3) In a flat market, any currency pair can produce multiple false signals or none at all. In any case, the flat trend is not the best condition for trading.

4) Trading activities are confined between the onset of the European session and mid-way through the U.S. session, after which all open trades should be manually closed.

5) On the 30-minute timeframe, trades based on MACD signals are only advisable amidst substantial volatility and an established trend, confirmed either by a trendline or trend channel.

6) If two levels lie closely together (ranging from 5 to 15 pips apart), they should be considered as a support or resistance zone.

How to read charts:

Support and Resistance price levels can serve as targets when buying or selling.
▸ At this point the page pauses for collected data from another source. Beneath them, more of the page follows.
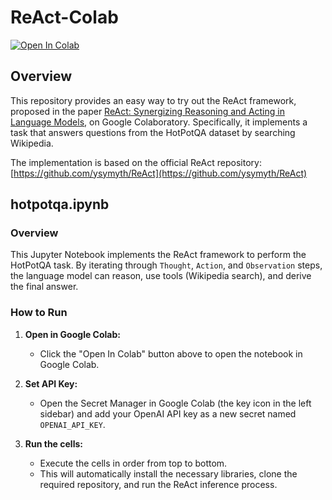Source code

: # ReAct-Colab
[![Open In Colab](https://colab.research.google.com/assets/colab-badge.svg)](https://colab.research.google.com/github/satojkovic/ReAct-Colab/blob/main/hotpotqa.ipynb)

## Overview

This repository provides an easy way to try out the ReAct framework, proposed in the paper [ReAct: Synergizing Reasoning and Acting in Language Models](https://arxiv.org/abs/2210.03629), on Google Colaboratory.
Specifically, it implements a task that answers questions from the HotPotQA dataset by searching Wikipedia.

The implementation is based on the official ReAct repository: [https://github.com/ysymyth/ReAct](https://github.com/ysymyth/ReAct)

## hotpotqa.ipynb

### Overview

This Jupyter Notebook implements the ReAct framework to perform the HotPotQA task.
By iterating through `Thought`, `Action`, and `Observation` steps, the language model can reason, use tools (Wikipedia search), and derive the final answer.

### How to Run

1.  **Open in Google Colab:**
    - Click the "Open In Colab" button above to open the notebook in Google Colab.

2.  **Set API Key:**
    - Open the Secret Manager in Google Colab (the key icon in the left sidebar) and add your OpenAI API key as a new secret named `OPENAI_API_KEY`.

3.  **Run the cells:**
    - Execute the cells in order from top to bottom.
    - This will automatically install the necessary libraries, clone the required repository, and run the ReAct inference process.
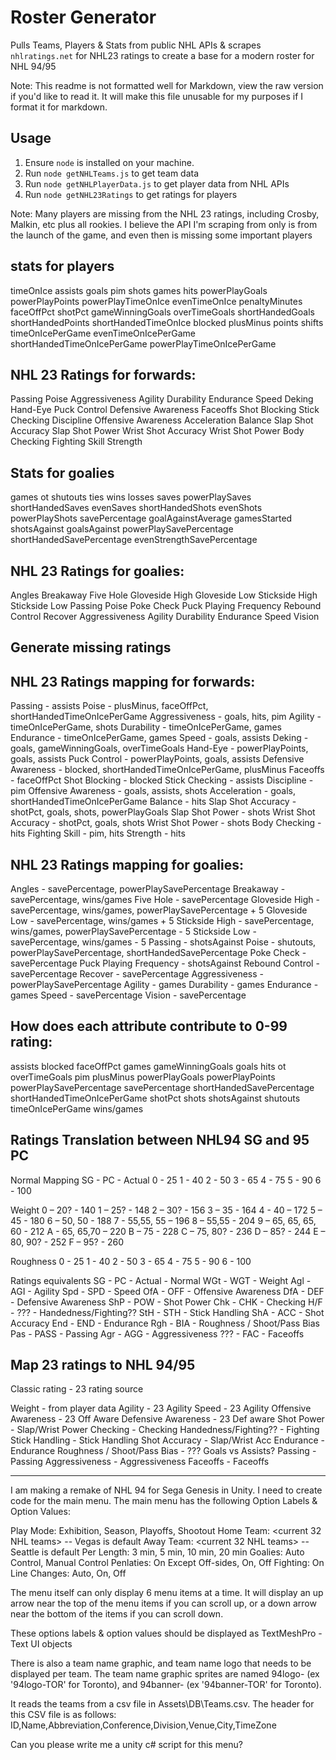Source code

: # Roster Generator
Pulls Teams, Players & Stats from public NHL APIs & scrapes `nhlratings.net` for NHL23 ratings to create a base for a modern roster for NHL 94/95

Note: This readme is not formatted well for Markdown, view the raw version if you'd like to read it. It will make this file unusable for my purposes if I format it for markdown.

## Usage
1. Ensure `node` is installed on your machine.
1. Run `node getNHLTeams.js` to get team data
2. Run `node getNHLPlayerData.js` to get player data from NHL APIs
3. Run `node getNHL23Ratings` to get ratings for players

Note: Many players are missing from the NHL 23 ratings, including Crosby, Malkin, etc plus all rookies. I believe the API I'm scraping from only is from the launch of the game, and even then is missing some important players

## stats for players
timeOnIce
assists
goals
pim
shots
games
hits
powerPlayGoals
powerPlayPoints
powerPlayTimeOnIce
evenTimeOnIce
penaltyMinutes
faceOffPct
shotPct
gameWinningGoals
overTimeGoals
shortHandedGoals
shortHandedPoints
shortHandedTimeOnIce
blocked
plusMinus
points
shifts
timeOnIcePerGame
evenTimeOnIcePerGame
shortHandedTimeOnIcePerGame
powerPlayTimeOnIcePerGame

## NHL 23 Ratings for forwards:
Passing
Poise
Aggressiveness
Agility
Durability
Endurance
Speed
Deking
Hand-Eye
Puck Control
Defensive Awareness
Faceoffs
Shot Blocking
Stick Checking
Discipline
Offensive Awareness
Acceleration
Balance
Slap Shot Accuracy
Slap Shot Power
Wrist Shot Accuracy
Wrist Shot Power
Body Checking
Fighting Skill
Strength

## Stats for goalies
games
ot
shutouts
ties
wins
losses
saves
powerPlaySaves
shortHandedSaves
evenSaves
shortHandedShots
evenShots
powerPlayShots
savePercentage
goalAgainstAverage
gamesStarted
shotsAgainst
goalsAgainst
powerPlaySavePercentage
shortHandedSavePercentage
evenStrengthSavePercentage

## NHL 23 Ratings for goalies:
Angles
Breakaway
Five Hole
Gloveside High
Gloveside Low
Stickside High
Stickside Low
Passing
Poise
Poke Check
Puck Playing Frequency
Rebound Control
Recover
Aggressiveness
Agility
Durability
Endurance
Speed
Vision


## Generate missing ratings

## NHL 23 Ratings mapping for forwards:
Passing - assists
Poise - plusMinus, faceOffPct, shortHandedTimeOnIcePerGame
Aggressiveness - goals, hits, pim
Agility - timeOnIcePerGame, shots
Durability - timeOnIcePerGame, games
Endurance - timeOnIcePerGame, games
Speed - goals, assists
Deking - goals, gameWinningGoals, overTimeGoals
Hand-Eye - powerPlayPoints, goals, assists
Puck Control - powerPlayPoints, goals, assists
Defensive Awareness - blocked, shortHandedTimeOnIcePerGame, plusMinus
Faceoffs - faceOffPct
Shot Blocking - blocked
Stick Checking - assists
Discipline - pim
Offensive Awareness - goals, assists, shots
Acceleration - goals, shortHandedTimeOnIcePerGame
Balance - hits
Slap Shot Accuracy - shotPct, goals, shots, powerPlayGoals
Slap Shot Power - shots
Wrist Shot Accuracy - shotPct, goals, shots
Wrist Shot Power - shots
Body Checking - hits
Fighting Skill - pim, hits
Strength - hits

## NHL 23 Ratings mapping for goalies:
Angles - savePercentage, powerPlaySavePercentage
Breakaway - savePercentage, wins/games
Five Hole - savePercentage
Gloveside High - savePercentage, wins/games, powerPlaySavePercentage + 5
Gloveside Low - savePercentage, wins/games + 5
Stickside High - savePercentage, wins/games, powerPlaySavePercentage - 5
Stickside Low - savePercentage, wins/games - 5
Passing - shotsAgainst
Poise - shutouts, powerPlaySavePercentage, shortHandedSavePercentage
Poke Check - savePercentage
Puck Playing Frequency - shotsAgainst
Rebound Control - savePercentage
Recover - savePercentage
Aggressiveness - powerPlaySavePercentage
Agility - games
Durability - games
Endurance - games
Speed - savePercentage
Vision - savePercentage

## How does each attribute contribute to 0-99 rating:
assists
blocked
faceOffPct
games
gameWinningGoals
goals
hits
ot
overTimeGoals
pim
plusMinus
powerPlayGoals
powerPlayPoints
powerPlaySavePercentage
savePercentage
shortHandedSavePercentage
shortHandedTimeOnIcePerGame
shotPct
shots
shotsAgainst
shutouts
timeOnIcePerGame
wins/games


## Ratings Translation between NHL94 SG and 95 PC

Normal Mapping
SG - PC - Actual
0 - 25
1 - 40
2 - 50
3 - 65
4 - 75
5 - 90
6 - 100

Weight
0 – 20? - 140
1 – 25? - 148
2 – 30? - 156
3 – 35 - 164
4 - 40 – 172
5 – 45 - 180
6 – 50, 50 - 188
7 - 55,55, 55 – 196
8 – 55,55 - 204
9 – 65, 65, 65, 60 - 212
A - 65, 65,70 – 220
B – 75 - 228
C – 75, 80? - 236
D – 85? - 244
E – 80, 90? - 252
F – 95? - 260

Roughness
0 - 25
1 - 40
2 - 50
3 - 65
4 - 75
5 - 90
6 - 100

Ratings equivalents
SG - PC - Actual - Normal
WGt - WGT - Weight
Agl - AGI - Agility
Spd - SPD - Speed
OfA - OFF - Offensive Awareness
DfA - DEF - Defensive Awareness
ShP - POW - Shot Power
Chk - CHK - Checking
H/F - ??? - Handedness/Fighting??
StH - STH - Stick Handling
ShA - ACC - Shot Accuracy
End - END - Endurance
Rgh - BIA - Roughness / Shoot/Pass Bias
Pas - PASS - Passing
Agr - AGG - Aggressiveness
??? - FAC - Faceoffs

## Map 23 ratings to NHL 94/95

Classic rating - 23 rating source

Weight - from player data
Agility - 23 Agility
Speed - 23 Agility
Offensive Awareness - 23 Off Aware
Defensive Awareness - 23 Def aware
Shot Power - Slap/Wrist Power
Checking - Checking
Handedness/Fighting?? - Fighting
Stick Handling - Stick Handling
Shot Accuracy - Slap/Wrist Acc
Endurance - Endurance
Roughness / Shoot/Pass Bias - ??? Goals vs Assists?
Passing - Passing
Aggressiveness - Aggressiveness
Faceoffs - Faceoffs


---

I am making a remake of NHL 94 for Sega Genesis in Unity. I need to create code for the main menu. The main menu has the following Option Labels & Option Values:

Play Mode: Exhibition, Season, Playoffs, Shootout
Home Team: <current 32 NHL teams> -- Vegas is default
Away Team: <current 32 NHL teams> -- Seattle is default
Per Length: 3 min, 5 min, 10 min, 20 min
Goalies: Auto Control, Manual Control
Penlaties: On Except Off-sides, On, Off
Fighting: On
Line Changes: Auto, On, Off

The menu itself can only display 6 menu items at a time. It will display an up arrow near the top of the menu items if you can scroll up, or a down arrow near the bottom of the items if you can scroll down.

These options labels & option values should be displayed as TextMeshPro - Text UI objects

There is also a team name graphic, and team name logo that needs to be displayed per team. The team name graphic sprites are named 94logo-<TEAM ABBREVIATION> (ex '94logo-TOR' for Toronto), and 94banner-<TEAM ABBREVIATION> (ex '94banner-TOR' for Toronto).

It reads the teams from a csv file in Assets\DB\Teams.csv. The header for this CSV file is as follows: ID,Name,Abbreviation,Conference,Division,Venue,City,TimeZone

Can you please write me a unity c# script for this menu?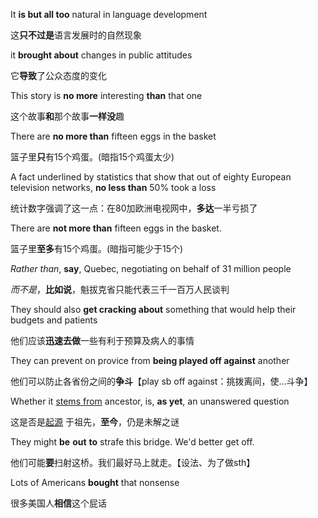 It **is but all too** natural in language development

这<b>只不过是</b>语言发展时的自然现象



it **brought about** changes in public attitudes

它**导致**了公众态度的变化



This story is **no more** interesting **than** that one

这个故事**和**那个故事**一样没**趣



There are **no more than** fifteen eggs in the basket

篮子里**只**有15个鸡蛋。(暗指15个鸡蛋太少)



A fact underlined by statistics that show that out of eighty European television networks, **no less than** 50% took a loss

统计数字强调了这一点：在80加欧洲电视网中，**多达**一半亏损了



There are **not more than** fifteen eggs in the basket.

篮子里**至多**有15个鸡蛋。(暗指可能少于15个)



*Rather than*, **say**, Quebec, negotiating on behalf of 31 million people

*而不是*，**比如说**，魁拔克省只能代表三千一百万人民谈判



They should also **get cracking about** something that would help their budgets and patients

他们应该**迅速去做**一些有利于预算及病人的事情



They can prevent on provice from **being played off against** another

他们可以防止各省份之间的**争斗**【play sb off against：挑拨离间，使…斗争】



Whether it <u>stems from</u> ancestor, is, **as yet**, an unanswered question

这是否是<u>起源</u> 于祖先，**至今**，仍是未解之谜



They might **be** **out** **to** strafe this bridge. We'd better get off. 

他们可能**要**扫射这桥。我们最好马上就走。【设法、为了做sth】



Lots of Americans **bought** that nonsense

很多美国人**相信**这个屁话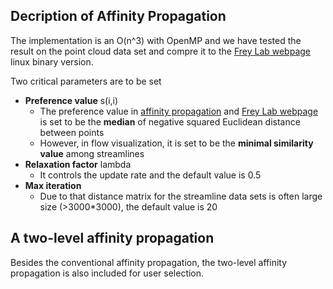 ## Decription of Affinity Propagation
The implementation is an O(n^3) with OpenMP and we have tested the result on the point cloud data set and compre it to the [Frey Lab webpage](http://genes.toronto.edu/index.php?q=affinity%20propagation) linux binary version.

Two critical parameters are to be set
- **Preference value** s(i,i)
	- The preference value in [affinity propagation](https://en.wikipedia.org/wiki/Affinity_propagation) and [Frey Lab webpage](http://genes.toronto.edu/index.php?q=affinity%20propagation) is set to be the **median** of negative squared Euclidean distance between points
	- However, in flow visualization, it is set to be the **minimal similarity value** among streamlines
- **Relaxation factor** lambda
	- It controls the update rate and the default value is 0.5
- **Max iteration**
	- Due to that distance matrix for the streamline data sets is often large size (>3000*3000), the default value is 20

## A two-level affinity propagation
Besides the conventional affinity propagation, the two-level affinity propagation is also included for user selection.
You can place Take Profit levels near them.

Red lines represent channels or trend lines, depicting the current market trend and indicating the preferable trading direction.

The MACD(14,22,3) indicator, encompassing both the histogram and signal line, acts as an auxiliary tool and can also be used as a signal source.

Significant speeches and reports (always noted in the news calendar) can profoundly influence the price dynamics. Hence, trading during their release calls for heightened caution. It may be reasonable to exit the market to prevent abrupt price reversals against the prevailing trend.

Beginners should always remember that not every trade will yield profit. Establishing a clear strategy coupled with sound money management is the cornerstone of sustained trading success.